June 25, 2009 / 11:12 AM / 10 years ago

Q+A: What might happen next in Iran?

TEHRAN (Reuters) - Iran’s leaders may have weathered the biggest anti-government protests since the 1979 Islamic revolution for now, but the unrest has revealed deep splits within the ruling elite, challenging the legitimacy of the 30-year-old system.

Here are some questions and answers on what could happen next in the Islamic Republic, the world’s fifth biggest oil exporter, whose nuclear program has alarmed the West and Israel.


A show of force by riot police and religious basij militia since Saturday has kept all but the most determined protesters off Tehran streets, but opposition leaders remain defiant.

Mousavi said on Thursday the nation had a “constitutional right” to protest against an election he said was rigged. A message on his website also complained the authorities had shut his newspaper, restricted access to his supporters and put him under pressure to revoke his call for the vote to be annulled.

The Guardian Council, which must rule on the result of the poll, has rejected that demand. Its final word is due on Monday.

It is hard to see scope for more legal challenges, short of attacking the position of the Supreme Leader himself.

Former President Akbar Hashemi Rafsanjani, a Mousavi ally, chairs the Assembly of Experts, which has the constitutional power to depose Khamenei. It has never tried to do so.

Symbolic protests may continue.

People have taken to their rooftops nightly to call “Allahu Akbar (God is greatest)” and other slogans in a conscious echo of tactics used during the 1979 revolution.

Mousavi supporters plan to release thousands of balloons on Friday imprinted with the message “Neda, you will always remain in our hearts” — a reference to a young woman killed last week who has become an icon of the anti-government movement.

There has been talk of other forms of civil disobedience, including strike action, but these have yet to materialize.


So far the authorities have dealt with the protests using only some of the formidable armed forces at their disposal and could crack down harder if they felt this necessary.

Ahmadinejad has planted loyalists throughout a security and political apparatus increasingly dominated by the Revolutionary Guard, under Khamenei’s ultimate control, analysts say.

If Mousavi and another losing candidate, Mehdi Karoubi, continue to defy Khamenei’s orders to halt all protests, they could be arrested, along with other opposition figures.

But harsher methods would also further damage the legitimacy of the Islamic Republic’s hybrid system of clerical rule and limited representative government, and might disquiet senior religious leaders who have stayed mostly silent so far.

Nevertheless, Mousavi is a veteran establishment insider and might back off if the system itself looked threatened.

Khamenei has given no ground so far, throwing all his weight behind Ahmadinejad, but once he feels more secure he might offer some concessions to placate and divide the opposition.

These might include releasing political prisoners, arresting those behind a bloody attack on a university dormitory or replacing some ultra-hardline members of the Guardian Council.
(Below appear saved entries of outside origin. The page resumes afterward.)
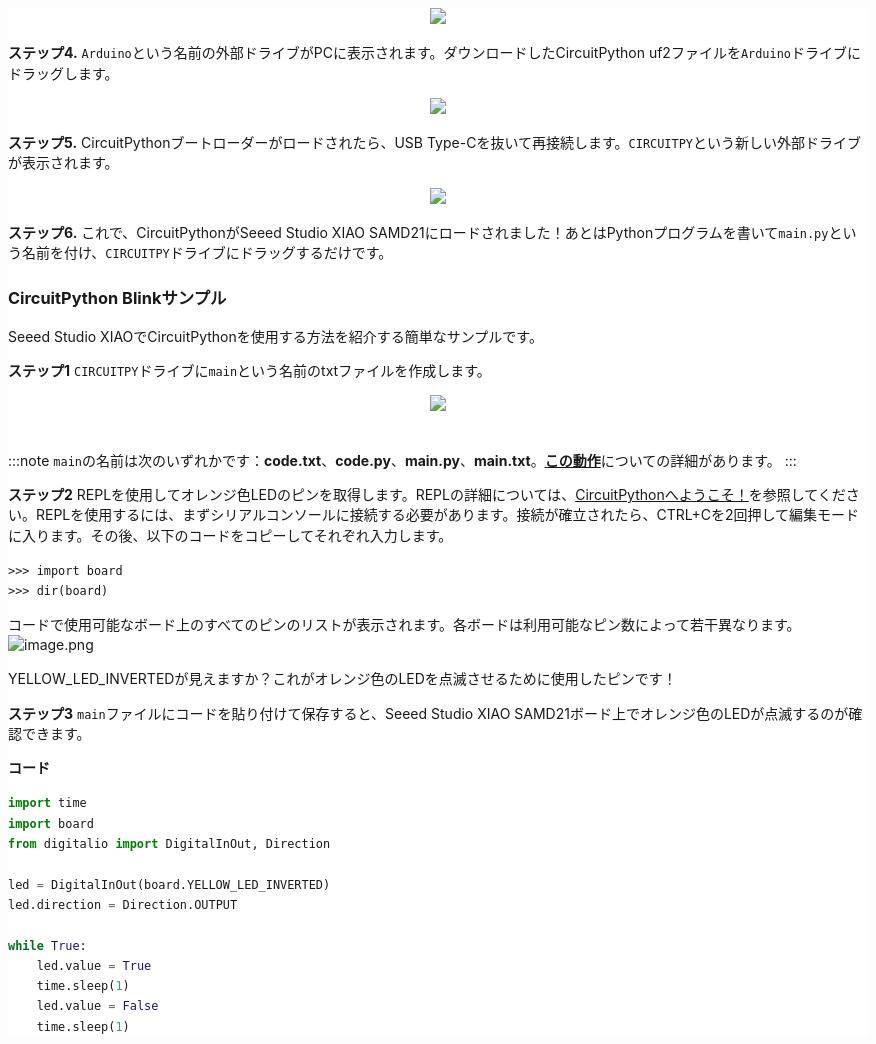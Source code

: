 <div align="center"><img width={850} src="https://files.seeedstudio.com/wiki/Seeeduino-XIAO-Expansion-Board/arduino_boot.png" /></div>

**ステップ4.** `Arduino`という名前の外部ドライブがPCに表示されます。ダウンロードしたCircuitPython uf2ファイルを`Arduino`ドライブにドラッグします。

<div align="center"><img width={850} src="https://files.seeedstudio.com/wiki/Seeeduino-XIAO-Expansion-Board/python_to_arduino.png" /></div>

**ステップ5.** CircuitPythonブートローダーがロードされたら、USB Type-Cを抜いて再接続します。`CIRCUITPY`という新しい外部ドライブが表示されます。

<div align="center"><img width={850} src="https://files.seeedstudio.com/wiki/Seeeduino-XIAO-Expansion-Board/Circuitpy.png" /></div>

**ステップ6.** これで、CircuitPythonがSeeed Studio XIAO SAMD21にロードされました！あとはPythonプログラムを書いて`main.py`という名前を付け、`CIRCUITPY`ドライブにドラッグするだけです。

### CircuitPython Blinkサンプル

Seeed Studio XIAOでCircuitPythonを使用する方法を紹介する簡単なサンプルです。

**ステップ1** `CIRCUITPY`ドライブに`main`という名前のtxtファイルを作成します。

<div align="center"><img width={850} src="https://files.seeedstudio.com/wiki/Seeeduino-XIAO-Expansion-Board/circuit_python_pic/main_create.png" /></div>
<br />

:::note
`main`の名前は次のいずれかです：**code.txt**、**code.py**、**main.py**、**main.txt**。[**この動作**](https://docs.circuitpython.org/en/latest/README.html#behavior)についての詳細があります。
:::

**ステップ2** REPLを使用してオレンジ色LEDのピンを取得します。REPLの詳細については、[CircuitPythonへようこそ！](https://learn.adafruit.com/welcome-to-circuitpython/the-repl)を参照してください。REPLを使用するには、まずシリアルコンソールに接続する必要があります。接続が確立されたら、CTRL+Cを2回押して編集モードに入ります。その後、以下のコードをコピーしてそれぞれ入力します。

```
>>> import board
>>> dir(board)
```

コードで使用可能なボード上のすべてのピンのリストが表示されます。各ボードは利用可能なピン数によって若干異なります。
![image.png](https://files.seeedstudio.com/wiki/Seeeduino-XIAO-Expansion-Board/zh-CN/Seeeduino-XIAO-Expansion-Board12.png)

YELLOW_LED_INVERTEDが見えますか？これがオレンジ色のLEDを点滅させるために使用したピンです！

**ステップ3** `main`ファイルにコードを貼り付けて保存すると、Seeed Studio XIAO SAMD21ボード上でオレンジ色のLEDが点滅するのが確認できます。

**コード**

```py
import time
import board
from digitalio import DigitalInOut, Direction

led = DigitalInOut(board.YELLOW_LED_INVERTED)
led.direction = Direction.OUTPUT

while True:
    led.value = True
    time.sleep(1)
    led.value = False
    time.sleep(1)
```
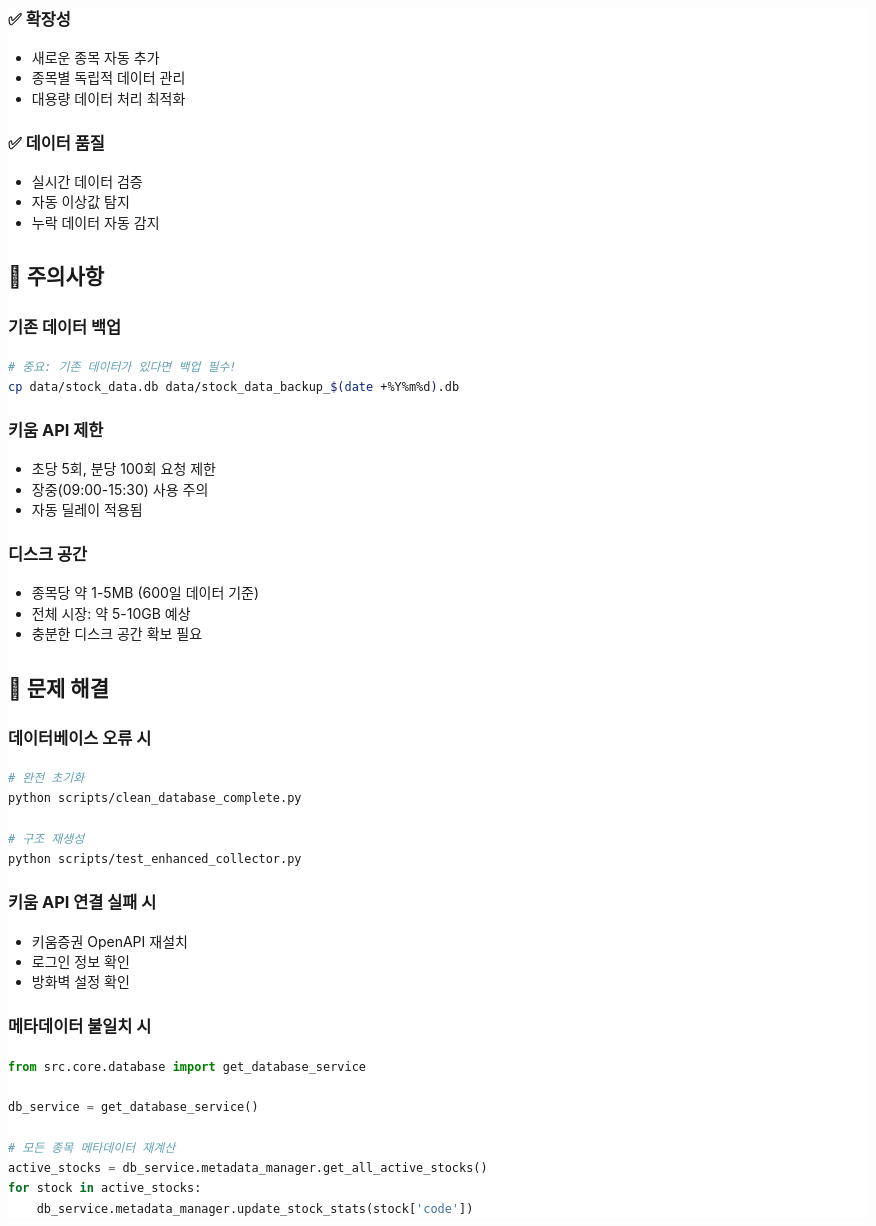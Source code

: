 ### ✅ 확장성
- 새로운 종목 자동 추가
- 종목별 독립적 데이터 관리
- 대용량 데이터 처리 최적화

### ✅ 데이터 품질
- 실시간 데이터 검증
- 자동 이상값 탐지
- 누락 데이터 자동 감지

## 🚨 주의사항

### 기존 데이터 백업
```bash
# 중요: 기존 데이터가 있다면 백업 필수!
cp data/stock_data.db data/stock_data_backup_$(date +%Y%m%d).db
```

### 키움 API 제한
- 초당 5회, 분당 100회 요청 제한
- 장중(09:00-15:30) 사용 주의
- 자동 딜레이 적용됨

### 디스크 공간
- 종목당 약 1-5MB (600일 데이터 기준)
- 전체 시장: 약 5-10GB 예상
- 충분한 디스크 공간 확보 필요

## 🔧 문제 해결

### 데이터베이스 오류 시
```bash
# 완전 초기화
python scripts/clean_database_complete.py

# 구조 재생성
python scripts/test_enhanced_collector.py
```

### 키움 API 연결 실패 시
- 키움증권 OpenAPI 재설치
- 로그인 정보 확인
- 방화벽 설정 확인

### 메타데이터 불일치 시
```python
from src.core.database import get_database_service

db_service = get_database_service()

# 모든 종목 메타데이터 재계산
active_stocks = db_service.metadata_manager.get_all_active_stocks()
for stock in active_stocks:
    db_service.metadata_manager.update_stock_stats(stock['code'])
```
The turmoil has dimmed immediate prospects for U.S. dialogue with Tehran, but have not snuffed out Obama’s hopes for eventual engagement on the nuclear and other issues, U.S. officials say.
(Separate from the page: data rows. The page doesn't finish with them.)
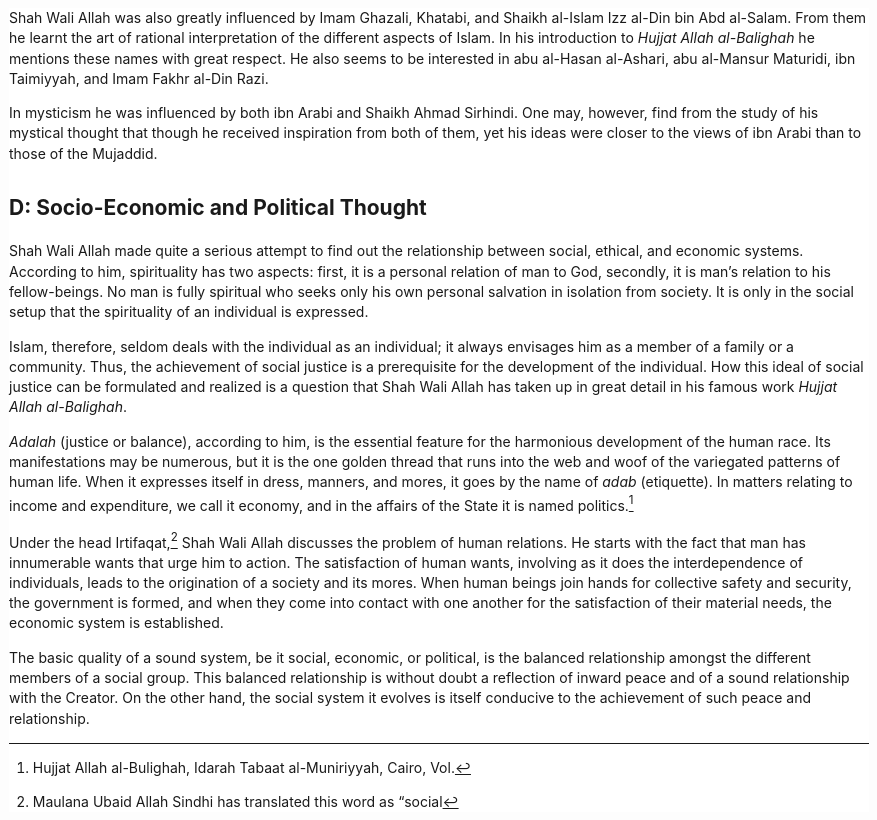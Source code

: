Shah Wali Allah was also greatly influenced by Imam Ghazali, Khatabi,
and Shaikh al-Islam Izz al-Din bin Abd al-Salam. From them he learnt the
art of rational interpretation of the different aspects of Islam. In his
intro­duction to *Hujjat Allah al-Balighah* he mentions these names with
great respect. He also seems to be interested in abu al-Hasan al-Ashari,
abu al­-Mansur Maturidi, ibn Taimiyyah, and Imam Fakhr al-Din Razi.

In mysticism he was influenced by both ibn Arabi and Shaikh Ahmad
Sirhindi. One may, however, find from the study of his mystical thought
that though he received inspiration from both of them, yet his ideas
were closer to the views of ibn Arabi than to those of the Mujaddid.

D: Socio-Economic and Political Thought
---------------------------------------

Shah Wali Allah made quite a serious attempt to find out the
relationship between social, ethical, and economic systems. According to
him, spirituality has two aspects: first, it is a personal relation of
man to God, secondly, it is man’s relation to his fellow-beings. No man
is fully spiritual who seeks only his own personal salvation in
isolation from society. It is only in the social set­up that the
spirituality of an individual is expressed.

Islam, therefore, seldom deals with the individual as an individual; it
always envisages him as a member of a family or a community. Thus, the
achievement of social justice is a prerequisite for the development of
the individual. How this ideal of social justice can be formulated and
realized is a question that Shah Wali Allah has taken up in great detail
in his famous work *Hujjat Allah al-Balighah*.

*Adalah* (justice or balance), according to him, is the essential
feature for the harmonious development of the human race. Its
manifestations may be numerous, but it is the one golden thread that
runs into the web and woof of the variegated patterns of human life.
When it expresses itself in dress, manners, and mores, it goes by the
name of *adab* (etiquette). In matters relating to income and
expenditure, we call it economy, and in the affairs of the State it is
named politics.[^4]

Under the head Irtifaqat,[^5] Shah Wali Allah discusses the problem of
human relations. He starts with the fact that man has innumerable wants
that urge him to action. The satisfaction of human wants, involving as
it does the interdependence of individuals, leads to the origination of
a society and its mores. When human beings join hands for collective
safety and security, the government is formed, and when they come into
contact with one another for the satisfaction of their material needs,
the economic system is established.

The basic quality of a sound system, be it social, economic, or
political, is the balanced relationship amongst the different members of
a social group. This balanced relationship is without doubt a reflection
of inward peace and of a sound relationship with the Creator. On the
other hand, the social system it evolves is itself conducive to the
achievement of such peace and relationship.


[^1]: Al-Furqan (Special Number on Shah Wali Allah), 2nd edition,
[^2]: Ibid., pp. 113, 170.
[^3]: Thus, he lived to see the reigns of ten kings who followed one
[^4]: Hujjat Allah al-Bulighah, Idarah Tabaat al-Muniriyyah, Cairo, Vol.
[^5]: Maulana Ubaid Allah Sindhi has translated this word as “social
[^6]: Hujjat Allah al-Balighah, Vol. 1, p. 38.
[^7]: Ibid., pp. 43-44.
[^8]: Ibid., pp. 40, 47.
[^9]: Ibid., p. 40.
[^10]: Ibid., p. 44.
[^11]: For a detailed study of this problem, see Hujjat Allah
[^12]: Ibid. Shah Wali Allah enumerates the mean tactics which the
[^13]: Shah Wali Allah, Izalat al-Khifa an Khilafat al-Khulafa,
[^14]: Oswald Spengler, The Decline of the West, George Allen & Unwin,
[^15]: Al-Fauz al-Kabir, Urdu translation, Maktabah Burhan, Delhi, p.
[^16]: It appears that Shah Wali Allah has taken most of the material
[^17]: Tawil al-Ahadith, Matba Ahmad, Madrasah Aziziyyah, Delhi, pp.
[^18]: Ibid., p. 14.
[^19]: Ibid., p. 15. See also ibn Kathir, op. cit., pp. 100-18.
[^20]: Hujjat Allah al-Balighah, Vol. 1, pp. 86-87.
[^21]: Ibid.
[^22]: Charles Issawi, An Arab Philosophy of History, John Murray,
[^23]: For a detailed study of this subject, see Hujjat Allah
[^24]: Al-Fauz al-Kabir, pp. 4, 17.
[^25]: Quran (14:5).
[^26]: Ibid., (3:137).
[^27]: Al-Fauz al-Kabir, pp. 21-23.
[^28]: Quran (30:9), The Meaning of the Glorious Koran by Pickthall.
[^29]: Izalat al-Khifa (Urdu translation), Nur Muhamnad Karkhanah
[^30]: Ibid., pp. 563-64. See also al-Nawawi, Riyad al-Salihin, Dar
[^31]: Hujjat Allah al-Balighah, Vol. 1, pp. 105-06.
[^32]: Ibid.
[^33]: The Decline and Fall of the Roman Empire, Modern Library, New
[^34]: Hujjat Allah al-Balighah, Vol. 1, p. 53.
[^35]: A. E. Affifi, The Mystical Philosophy of Muhyid Din-Ibnul Arabi,
[^36]: Ibid., p. 2.
[^37]: Ibid., p. 178.
[^38]: Shaikh Ahmad Sirhindi quoted by Burhan Ahmad Faruqi in his
[^39]: A. E. Affifi, op. cit., p. 11.
[^40]: Fusus al-Hikam, Cairo, p. 63.
[^41]: Ibid., p. 120.
[^42]: A. E. Affifi, op. cit., p. 16.
[^43]: Maktubat Imam Rabbani, Urdu translation by Qadi Alam al-Din,
[^44]: Ibid., p. 100.
[^45]: Quran (37:180).
[^46]: Maktubat Imam Rabbani, Vol. 2, Epistle 7.
[^47]: Shah Wali Allah, Faisalat al-Wahdat al-Wujud wa Wahdat at-Shuhud
[^48]: Ibid., pp. 6-7.
[^49]: Ibid., p. 7.
[^50]: Ibid.
[^51]: Hujjat Allah al-Balighah, Vol. 1, pp. 13-14.
[^52]: Shah Wali Allah, al-Khair al-Kathir, ed. Bashir Ahmad, Dairat
[^53]: Ibid.
[^54]: Ibid.
[^55]: Hujjat Allah al-Balighah, Vol. 1, pp. 65-66.
[^56]: Cf. Quran (15:21); (16:79); (48:21).
[^57]: For a detailed study of this aspect, see Hujjat Allah
[^58]: Ibid., pp. 27-28.
[^59]: Shah Wali Allah, al-insaf fi Bayan-i Sabab al-Ikhtilaf, Urdu
[^60]: Ibid., pp. 82-83.
[^61]: Ibid., p. 123.
[^62]: H. A. R. Gibb, Mohammedanism, The New American Library, New York,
Ahmadinejad told Obama on Thursday not to meddle in Iran’s internal affairs after the U.S. president said he was “appalled and outraged” by the past days of violence in the Islamic state.

“Do you want to speak (with Iran) with this tone? If that is your stance, then what is left to talk about?” he asked.

Iran has increasingly accused foreign powers, especially the United States and Britain, of fomenting the unrest at home.

But Western governments are in a quandary. They might not like Ahmadinejad, but still share important interests with Iran in promoting stability in neighbouring Afghanistan and Iraq.

And while the world watches the ferment in Iran, the centrifuges enriching uranium are still spinning — to fuel nuclear power stations, as Iran says, or to acquire the knowhow to make atomic bombs, as the West suspects.